## GIVEN ENTRIES
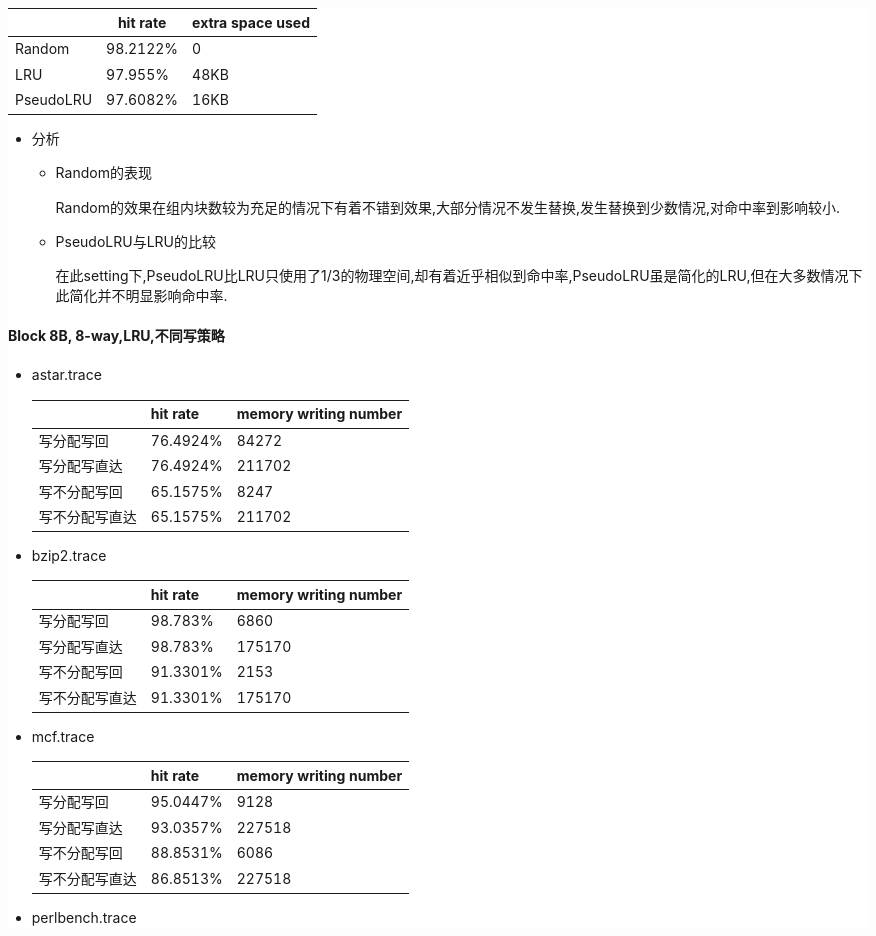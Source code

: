   |           | hit rate | extra space used |
  | --------- | -------- | ---------------- |
  | Random    | 98.2122% | 0                |
  | LRU       | 97.955%  | 48KB             |
  | PseudoLRU | 97.6082% | 16KB             |

* 分析

  * Random的表现

    Random的效果在组内块数较为充足的情况下有着不错到效果,大部分情况不发生替换,发生替换到少数情况,对命中率到影响较小.

  * PseudoLRU与LRU的比较

    在此setting下,PseudoLRU比LRU只使用了1/3的物理空间,却有着近乎相似到命中率,PseudoLRU虽是简化的LRU,但在大多数情况下此简化并不明显影响命中率.

#### Block 8B, 8-way,LRU,不同写策略

* astar.trace

  |                | hit rate | memory writing number |
  | -------------- | -------- | --------------------- |
  | 写分配写回     | 76.4924% | 84272                 |
  | 写分配写直达   | 76.4924% | 211702                |
  | 写不分配写回   | 65.1575% | 8247                  |
  | 写不分配写直达 | 65.1575% | 211702                |

* bzip2.trace

  |                | hit rate | memory writing number |
  | -------------- | -------- | --------------------- |
  | 写分配写回     | 98.783%  | 6860                  |
  | 写分配写直达   | 98.783%  | 175170                |
  | 写不分配写回   | 91.3301% | 2153                  |
  | 写不分配写直达 | 91.3301% | 175170                |

* mcf.trace

  |                | hit rate | memory writing number |
  | -------------- | -------- | --------------------- |
  | 写分配写回     | 95.0447% | 9128                  |
  | 写分配写直达   | 93.0357% | 227518                |
  | 写不分配写回   | 88.8531% | 6086                  |
  | 写不分配写直达 | 86.8513% | 227518                |

* perlbench.trace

## AIM OF THE EXERCISE
Copy out every line of the entries where the string "写分配写直达" shows up.

## EXERCISE OUTPUT
  | 写分配写直达   | 76.4924% | 211702                |
  | 写分配写直达   | 98.783%  | 175170                |
  | 写分配写直达   | 93.0357% | 227518                |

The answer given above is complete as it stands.